TASK BRIEF - Look through the data below and, wherever a line carries the word "section", please copy that line.

START RECORDS FOR THIS EXERCISE

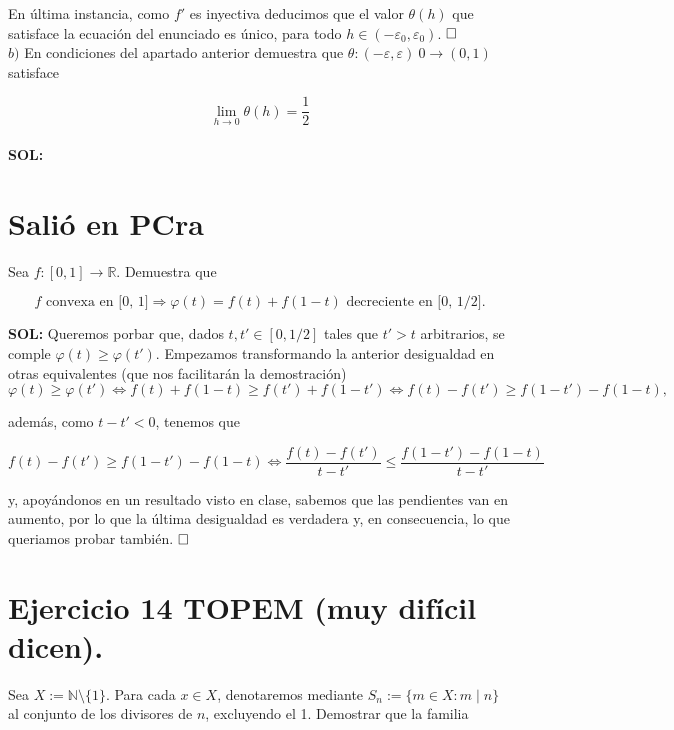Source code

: \documentclass{article}
\begin{document}
En última instancia, como $f'$ es inyectiva deducimos que el valor $\theta(h)$ que satisface la ecuación del enunciado es único, para todo $h \in (-\varepsilon_0, \varepsilon_0)$. $\hfill\square$ \\

$b)$ En condiciones del apartado anterior demuestra que $\theta : (-\varepsilon, \varepsilon) \ {0} \longrightarrow (0, 1)$ satisface

\[\lim_{h \to 0} \theta(h) = \frac{1}{2}\] \\

\noindent\textbf{SOL:} 

\newpage

\section{Salió en PCra}

Sea $f : [0, 1] \longrightarrow \mathbb{R}$. Demuestra que 

\[
f \text{ convexa en [0, 1]} \Longrightarrow \varphi(t) = f(t) + f(1 - t) \text{ decreciente en [0, 1/2].}
\]

\noindent\textbf{SOL:} Queremos porbar que, dados $t, t' \in [0, 1/2]$ tales que $t' > t$ arbitrarios, se comple $\varphi(t) \geq \varphi(t')$. Empezamos transformando la anterior desigualdad en otras equivalentes (que nos facilitarán la demostración)
\[\varphi(t) \geq \varphi(t') \iff f(t) + f(1 - t) \geq f(t') + f(1 - t') \iff f(t) - f(t') \geq f(1 - t') - f(1 - t),\]

\noindent además, como $t - t' < 0$, tenemos que

\[f(t) - f(t') \geq f(1 - t') - f(1 - t) \iff \frac{f(t) - f(t')}{t - t'} \leq \frac{f(1 - t') - f(1 - t)}{t - t'}\]

\noindent y, apoyándonos en un resultado visto en clase, sabemos que las pendientes van en aumento, por lo que la última desigualdad es verdadera y, en consecuencia, lo que queriamos probar también. $\hfill\square$

\newpage

\section{Ejercicio 14 TOPEM (muy difícil dicen).}

Sea $X := \mathbb{N} \setminus \{1\}$. Para cada $x \in X$, denotaremos mediante $S_n := \{m \in X : m \mid n\}$ al conjunto de los divisores de $n$, excluyendo el 1. Demostrar que la familia 
\end{document}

END RECORDS FOR THIS EXERCISE

EXERCISE SOLUTION -
\section{Salió en PCra}
\section{Ejercicio 14 TOPEM (muy difícil dicen).}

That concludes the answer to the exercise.